How do you find the domain of #f(x)=(x^3+x^2-22x-40)/(x^4-x^3-7x^2+x+6)#?

Question

Isaiah Anthony · Accepted Answer

Domain: #(-oo, -2) uu (-2, -1) uu (-1, 1) uu (1, 3) uu (3, oo)#

Given: #(x^3 + x^2 - 22x - 40)/(x^4 - x^3 - 7x^2 + x + 6)#

This type of function is called a rational function.

#(N(x))/(D(x)) = (a_nx^n + ...)/(b_b x^m + ...)#, where #a_n " & " b_m# are the leading coefficients and #n# and #m# are the degrees of the two functions.

#color(blue)"Factor"# both the numerator and the denominator need to be factored.
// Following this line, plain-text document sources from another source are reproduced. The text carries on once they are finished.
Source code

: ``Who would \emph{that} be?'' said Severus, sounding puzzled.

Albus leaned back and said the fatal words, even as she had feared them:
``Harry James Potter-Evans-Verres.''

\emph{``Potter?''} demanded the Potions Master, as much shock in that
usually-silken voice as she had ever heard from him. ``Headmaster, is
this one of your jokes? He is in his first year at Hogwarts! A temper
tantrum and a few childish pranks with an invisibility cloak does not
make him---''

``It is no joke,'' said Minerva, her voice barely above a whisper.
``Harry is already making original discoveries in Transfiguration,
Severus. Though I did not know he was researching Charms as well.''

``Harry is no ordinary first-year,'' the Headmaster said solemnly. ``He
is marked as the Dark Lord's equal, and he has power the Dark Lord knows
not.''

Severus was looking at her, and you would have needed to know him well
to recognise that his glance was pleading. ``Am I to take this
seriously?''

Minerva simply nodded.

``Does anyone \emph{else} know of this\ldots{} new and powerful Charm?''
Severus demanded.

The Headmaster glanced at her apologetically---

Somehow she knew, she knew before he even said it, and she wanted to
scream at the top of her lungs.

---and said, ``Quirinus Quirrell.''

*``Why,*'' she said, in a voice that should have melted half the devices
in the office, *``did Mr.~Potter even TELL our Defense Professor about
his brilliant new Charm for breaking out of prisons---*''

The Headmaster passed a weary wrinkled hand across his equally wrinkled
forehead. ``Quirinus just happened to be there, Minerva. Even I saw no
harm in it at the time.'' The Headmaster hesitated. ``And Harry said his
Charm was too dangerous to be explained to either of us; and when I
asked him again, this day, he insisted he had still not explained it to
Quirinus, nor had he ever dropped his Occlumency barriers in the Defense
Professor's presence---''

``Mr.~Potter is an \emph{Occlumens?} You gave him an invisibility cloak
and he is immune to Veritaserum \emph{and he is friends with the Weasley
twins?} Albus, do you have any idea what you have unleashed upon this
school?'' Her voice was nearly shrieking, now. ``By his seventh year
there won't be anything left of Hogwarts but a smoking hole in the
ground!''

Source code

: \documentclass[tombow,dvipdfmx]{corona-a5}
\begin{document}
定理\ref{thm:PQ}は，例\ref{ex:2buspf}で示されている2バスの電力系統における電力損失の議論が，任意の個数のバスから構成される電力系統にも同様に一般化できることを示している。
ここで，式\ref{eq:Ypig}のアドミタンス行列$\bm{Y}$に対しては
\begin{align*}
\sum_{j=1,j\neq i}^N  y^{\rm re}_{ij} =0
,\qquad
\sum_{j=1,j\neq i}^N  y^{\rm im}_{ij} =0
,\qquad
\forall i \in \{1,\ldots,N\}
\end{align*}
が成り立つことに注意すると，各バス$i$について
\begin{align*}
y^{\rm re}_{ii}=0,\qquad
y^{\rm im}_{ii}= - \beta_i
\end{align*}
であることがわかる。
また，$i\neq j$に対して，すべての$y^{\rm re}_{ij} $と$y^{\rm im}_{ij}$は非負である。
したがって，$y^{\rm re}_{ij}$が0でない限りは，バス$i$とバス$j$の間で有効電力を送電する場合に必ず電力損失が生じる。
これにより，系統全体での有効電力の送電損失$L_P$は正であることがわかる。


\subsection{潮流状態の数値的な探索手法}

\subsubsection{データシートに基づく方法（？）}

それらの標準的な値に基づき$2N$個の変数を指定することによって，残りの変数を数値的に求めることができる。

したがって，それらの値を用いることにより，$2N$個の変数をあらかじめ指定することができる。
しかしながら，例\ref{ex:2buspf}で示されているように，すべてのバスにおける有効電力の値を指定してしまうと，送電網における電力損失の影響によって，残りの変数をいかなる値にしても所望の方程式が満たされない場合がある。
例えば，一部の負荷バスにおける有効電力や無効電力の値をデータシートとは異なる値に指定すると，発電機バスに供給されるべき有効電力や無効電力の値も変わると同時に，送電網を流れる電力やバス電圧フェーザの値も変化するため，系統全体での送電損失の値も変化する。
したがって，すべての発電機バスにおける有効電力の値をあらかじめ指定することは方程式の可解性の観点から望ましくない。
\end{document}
The easiest way is to graph each function individually and find the zeros (#x#-intercepts).

This is the graph of #N(x) = x^3 + x^2 - 22x - 40# graph{x^3 + x^2 - 22x - 40 [-5, 6, -80, 10]}

It has #x#-intercepts at #x = -4, -2 and 5#

This means #color (red)(N(x)) = x^3 + x^2 - 22x - 40 = color (red)((x +4)(x+2)(x-5))#

This is the graph of #D(x) = x^4 - x^3 - 7x^2 + x + 6#:

graph{x^4 - x^3 - 7x^2 + x + 6 [-5, 6, -15, 10]}

It has #x#-intercepts at #x = -2, -1, 1 and 3#

This means #color (red)(D(x)) = x^4 - x^3 - 7x^2 + x + 6 = color(red)((x+2)(x+1)(x-1)(x-3))#

#color(blue)"Factored function:"# #f(x) = ((x +4)cancel((x+2))(x-5))/(cancel((x+2))(x+1)(x-1)(x-3))#

#color(magenta)("Finding the Domain depends on holes, and vertical asymptotes.")#

If you can cancel a factor that is both in the numerator and the denominator, that is where you have a hole; a removable discontinuity.

#color (magenta)("Hole at " x = -2#

Vertical asymptotes are found by setting #D(x) = 0# after the holes are eliminated.

#color (magenta)("Vertical asymptotes are at " x = -1, 1, x = 3#

Domain: #(-oo, -2) uu (-2, -1) uu (-1, 1) uu (1, 3) uu (3, oo)#

Abigail Allen · Answer

undefined The domain of $f(x) = \frac{x^3 + x^2 - 22x - 40}{x^4 - x^3 - 7x^2 + x + 6}$ is all real numbers except $x = -2$ and $x = 1$.